クリソベリルのチャンピオンズC制覇により、父ゴールドアリュール産駒のダートGI勝利(統一重賞を含む)は、芝に比べるとGI数ははるかに少ないのに、今回2着に惜敗した6歳ゴールドドリームの5勝、コパノリッキーの11勝、エスポワールシチーの9勝など、計38勝にも達した。ゴールドアリュール(17年2月に18歳で急死)自身の4勝を加えると、ゴールドアリュール系のダートGI勝利は「42勝」となり、ダートGI史上断然の最多勝利数となった。チャンピオンズC3勝も最多勝利。
無敗でチャンピオンズCを制したクリソベリル
輸入牝馬キャサリーンパー(父Riverman)のファミリーの活躍も特筆。直仔のアロンダイト(父エルコンドルパサー)がダート5連勝で2006年のジャパンCダートを勝ち、その全姉にあたるクリソプレーズの産駒は「クリソライト(GI 1勝)、牝馬マリアライトがGI2勝、そしてクリソベリルがGI2勝、リアファルもGII 1勝」となった。
さらに半姉タンザナイトの直仔ダンビュライトはGII2勝。かつ孫世代のブラックスピネルがGIII 1勝など、21世紀になって活躍馬続出の名牝系に発展している。
レース全体の流れは、前半1000m通過「60秒8」。後半は「12秒0-12秒0-11秒6-12秒1」=1分48秒5。例年より時計の速いコンディションだったわりに前半がゆったり流れた結果、後半800m「47秒7」は例年よりかなり速い上がりになった。

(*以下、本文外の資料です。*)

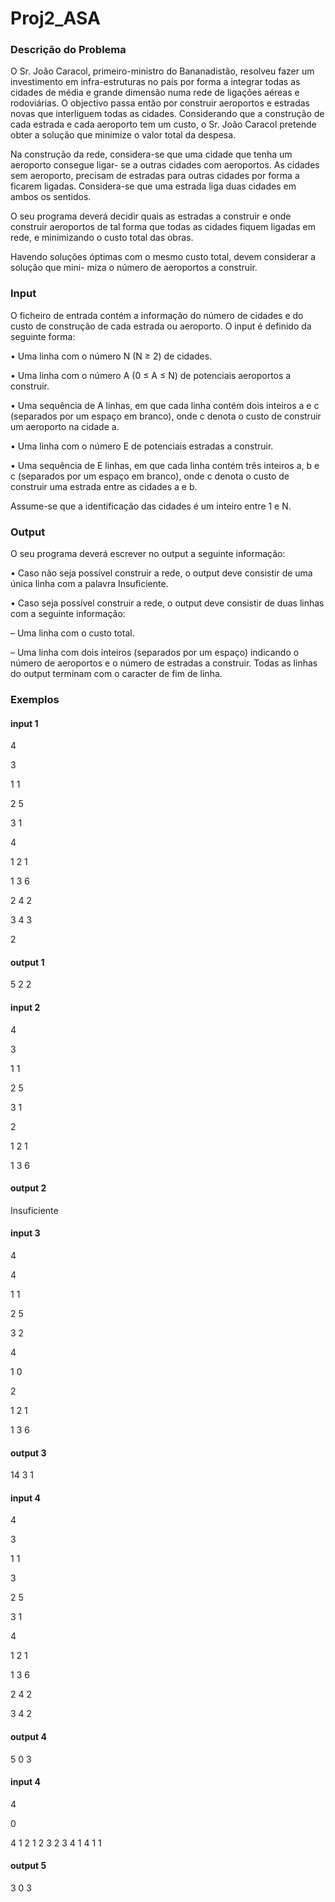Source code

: # Proj2_ASA
### Descrição do Problema
O Sr. João Caracol, primeiro-ministro do Bananadistão, resolveu fazer um investimento em infra-estruturas no país por forma a integrar todas as cidades de média e grande dimensão numa rede de ligações aéreas e rodoviárias. O objectivo passa então por construir aeroportos e estradas novas que interliguem todas as cidades. Considerando que a construção de cada estrada e cada aeroporto tem um custo, o Sr. João Caracol pretende obter a solução que minimize o valor total da despesa.

Na construção da rede, considera-se que uma cidade que tenha um aeroporto consegue ligar- se a outras cidades com aeroportos. As cidades sem aeroporto, precisam de estradas para outras cidades por forma a ficarem ligadas. Considera-se que uma estrada liga duas cidades em ambos os sentidos.

O seu programa deverá decidir quais as estradas a construir e onde construir aeroportos de tal forma que todas as cidades fiquem ligadas em rede, e minimizando o custo total das obras.

Havendo soluções óptimas com o mesmo custo total, devem considerar a solução que mini- miza o número de aeroportos a construir.


### Input
O ficheiro de entrada contém a informação do número de cidades e do custo de construção de cada estrada ou aeroporto.
O input é definido da seguinte forma:
 
• Uma linha com o número N (N ≥ 2) de cidades.

• Uma linha com o número A (0 ≤ A ≤ N) de potenciais aeroportos a construir.

• Uma sequência de A linhas, em que cada linha contém dois inteiros a e c (separados por um espaço em branco), onde c denota o custo de construir um aeroporto na cidade a.

• Uma linha com o número E de potenciais estradas a construir.

• Uma sequência de E linhas, em que cada linha contém três inteiros a, b e c (separados por um espaço em branco), onde c denota o custo de construir uma estrada entre as cidades a e b.

Assume-se que a identificação das cidades é um inteiro entre 1 e N. 


### Output
O seu programa deverá escrever no output a seguinte informação:

• Caso não seja possível construir a rede, o output deve consistir de uma única linha com a
palavra Insuficiente.

• Caso seja possível construir a rede, o output deve consistir de duas linhas com a seguinte
informação:

– Uma linha com o custo total.

– Uma linha com dois inteiros (separados por um espaço) indicando o número de aeroportos e o número de estradas a construir.
Todas as linhas do output terminam com o caracter de fim de linha.



### Exemplos 
#### input 1
4

3

1 1

2 5

3 1

4

1 2 1

1 3 6

2 4 2

3 4 3

2

#### output 1
5 
2 2



#### input 2
4

3

1 1

2 5

3 1

2 

1 2 1 

1 3 6

#### output 2
Insuficiente



#### input 3
4

4

1 1 

2 5

3 2

4 

1 0 

2 

1 2 1 

1 3 6

#### output 3
14 
3 1



#### input 4
4 

3

1 1

3

2 5

3 1

4

1 2 1

1 3 6

2 4 2

3 4 2

#### output 4
5 
0 3



#### input 4
4

0

4 
1 2 1
2 3 2 
3 4 1
4 1 1

#### output 5
3 
0 3
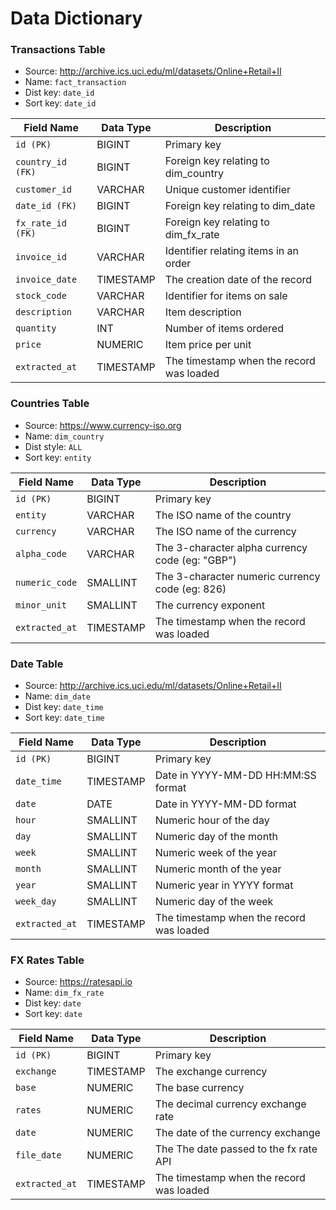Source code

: # Data Dictionary

### Transactions Table
- Source: http://archive.ics.uci.edu/ml/datasets/Online+Retail+II
- Name: `fact_transaction`
- Dist key: `date_id`
- Sort key: `date_id`

| Field Name          | Data Type       | Description                                       |
|---------------------|-----------------|---------------------------------------------------|
| `id (PK)`           | BIGINT          | Primary key                                       |
| `country_id (FK)`   | BIGINT          | Foreign key relating to dim_country               |
| `customer_id`       | VARCHAR         | Unique customer identifier                        |
| `date_id (FK)`      | BIGINT          | Foreign key relating to dim_date                  |
| `fx_rate_id (FK)`   | BIGINT          | Foreign key relating to dim_fx_rate               |
| `invoice_id`        | VARCHAR         | Identifier relating items in an order             |
| `invoice_date`      | TIMESTAMP       | The creation date of the record                   |
| `stock_code`        | VARCHAR         | Identifier for items on sale                      |
| `description`       | VARCHAR         | Item description                                  |
| `quantity`          | INT             | Number of items ordered                           |
| `price`             | NUMERIC         | Item price per unit                               |
| `extracted_at`      | TIMESTAMP       | The timestamp when the record was loaded          |

### Countries Table
- Source: https://www.currency-iso.org
- Name: `dim_country`
- Dist style: `ALL`
- Sort key: `entity`

| Field Name          | Data Type       | Description                                       |
|---------------------|-----------------|---------------------------------------------------|
| `id (PK)`           | BIGINT          | Primary key                                       |
| `entity`            | VARCHAR         | The ISO name of the country                       |
| `currency`          | VARCHAR         | The ISO name of the currency                      |
| `alpha_code`        | VARCHAR         | The 3-character alpha currency code (eg: "GBP")   |
| `numeric_code`      | SMALLINT        | The 3-character numeric currency code (eg: 826)   |
| `minor_unit`        | SMALLINT        | The currency exponent                             |
| `extracted_at`      | TIMESTAMP       | The timestamp when the record was loaded          |

### Date Table
- Source: http://archive.ics.uci.edu/ml/datasets/Online+Retail+II
- Name: `dim_date`
- Dist key: `date_time`
- Sort key: `date_time`

| Field Name          | Data Type       | Description                                       |
|---------------------|-----------------|---------------------------------------------------|
| `id (PK)`           | BIGINT          | Primary key                                       |
| `date_time`         | TIMESTAMP       | Date in YYYY-MM-DD HH:MM:SS format                |
| `date`              | DATE            | Date in YYYY-MM-DD format                         |
| `hour`              | SMALLINT        | Numeric hour of the day                           |
| `day`               | SMALLINT        | Numeric day of the month                          |
| `week`              | SMALLINT        | Numeric week of the year                          |
| `month`             | SMALLINT        | Numeric month of the year                         |
| `year`              | SMALLINT        | Numeric year in YYYY format                       |
| `week_day`          | SMALLINT        | Numeric day of the week                           |
| `extracted_at`      | TIMESTAMP       | The timestamp when the record was loaded          |

### FX Rates Table
- Source: https://ratesapi.io
- Name: `dim_fx_rate`
- Dist key: `date`
- Sort key: `date`

| Field Name          | Data Type       | Description                                       |
|---------------------|-----------------|---------------------------------------------------|
| `id (PK)`           | BIGINT          | Primary key                                       |
| `exchange`          | TIMESTAMP       | The exchange currency                             |
| `base`              | NUMERIC         | The base currency                                 |
| `rates`             | NUMERIC         | The decimal currency exchange rate                |
| `date`              | NUMERIC         | The date of the currency exchange                 |
| `file_date`         | NUMERIC         | The The date passed to the fx rate API            |
| `extracted_at`      | TIMESTAMP       | The timestamp when the record was loaded          |
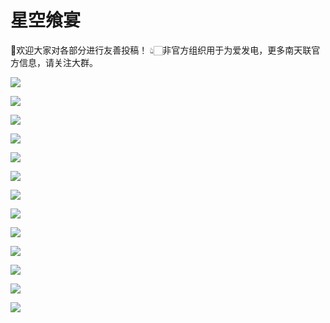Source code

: # 星空飨宴
💞欢迎大家对各部分进行友善投稿！
👆🏻非官方组织用于为爱发电，更多南天联官方信息，请关注大群。

![](https://github.com/BI7AQU/AUNU-Daily-Astronomy/blob/main/Archive/Daily%20Astronomy_12.13.jpg)

![](https://github.com/BI7AQU/AUNU-Daily-Astronomy/blob/main/Archive/Daily%20Astronomy_12.12.jpg)

![](https://github.com/BI7AQU/AUNU-Daily-Astronomy/blob/main/Archive/Daily%20Astronomy_12.11.jpg)

![](https://github.com/BI7AQU/AUNU-Daily-Astronomy/blob/main/Archive/Daily%20Astronomy_12.10.jpg)

![](https://github.com/BI7AQU/AUNU-Daily-Astronomy/blob/main/Archive/Daily%20Astronomy_12.09.jpg)

![](https://github.com/BI7AQU/AUNU-Daily-Astronomy/blob/main/Archive/Daily%20Astronomy_12.06.jpg)

![](https://github.com/BI7AQU/AUNU-Daily-Astronomy/blob/main/Archive/Daily%20Astronomy_12.05.jpg)

![](https://github.com/BI7AQU/AUNU-Daily-Astronomy/blob/main/Archive/Daily%20Astronomy_12.04.jpg)

![](https://github.com/BI7AQU/AUNU-Daily-Astronomy/blob/main/Archive/Daily%20Astronomy_12.03.jpg)

![](https://github.com/BI7AQU/AUNU-Daily-Astronomy/blob/main/Archive/Daily%20Astronomy_12.02.jpg)

![](https://github.com/BI7AQU/AUNU-Daily-Astronomy/blob/main/Archive/Daily%20Astronomy_12.01.jpg)

![](https://github.com/BI7AQU/AUNU-Daily-Astronomy/blob/main/Archive/Daily%20Astronomy_11.30.jpg)

![](https://github.com/BI7AQU/AUNU-Daily-Astronomy/blob/main/Archive/Daily%20Astronomy_11.29.jpg)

単騎逃げに持ち込んだ5歳インティ(父ケイムホーム)には理想の形になり、インティ自身は後半600mを「35秒9-12秒3」でまとめているが、これをマークしていたクリソベリルと、好位の6歳ゴールドドリーム(父ゴールドアリュール)に最後の追い比べで交わされてしまった。1分48秒7は自身の最高時計だけに(1800mで5勝)、残念ながら今回の1800mでは半ば力負けかもしれない。初めて古馬に外から来られる展開のインを通ってきた勝ち馬に交わされたのはショックだろう。昨年、1分35秒6でゴールドドリームを振り切って勝ったフェブラリーSで巻き返したい。
1番人気で2着したゴールドドリームは、勝ったかと思えるシーンもあったが、インティとの間を割って伸びた勝ち馬に屈したからこちらもかなりショック。これでダートGIは16戦【5-5-2-4】となった。だが、4歳時のチャンピオンズC勝利を含め、目下10戦連続してGIの3着以内をつづけて【4-5-1-0】であり、陰りなど少しもない。3年連続して連対中のフェブラリーSでは、2020年も勝ち負け必至だろう。
チュウワウィザード(父キングカメハメハ)は、中団のインで人気馬4頭を前に見る位置。直線はちょっと苦しい形になったが、最後までしっかり伸びて少差4着。紛れの生じる展開ではなかったので、ほぼ力は出し切った結果か。ただし、まだ4歳、もうひとまわりのスケールアップはある。
L.デットーリ騎乗で4番人気のオメガパフューム(父スウェプトオーヴァーボード)は、中団でもまれる展開から伸びそうになったが、もうひとつエンジン全開にならなかったあたり、不安は解消していても左回りはもう一歩。これで左ダート【0-1-1-3】。
伏兵陣では、7歳ウェスタールンド(父ネオユニヴァース)は、中間の動きは前回を上回り、当日も落ち着いた好状態だったが、なぜかもうひとつみなぎる闘志がなかったようにも映った。
6歳サトノティターン(父シンボリクリスエス)は、木曜の移動が吉と出て素晴らしい状態だったが、この距離で押して中位を取りに出た作戦が裏目に出たのか、後半ペースが上がるとスパートできなかった。やはり2000m級向きなのか。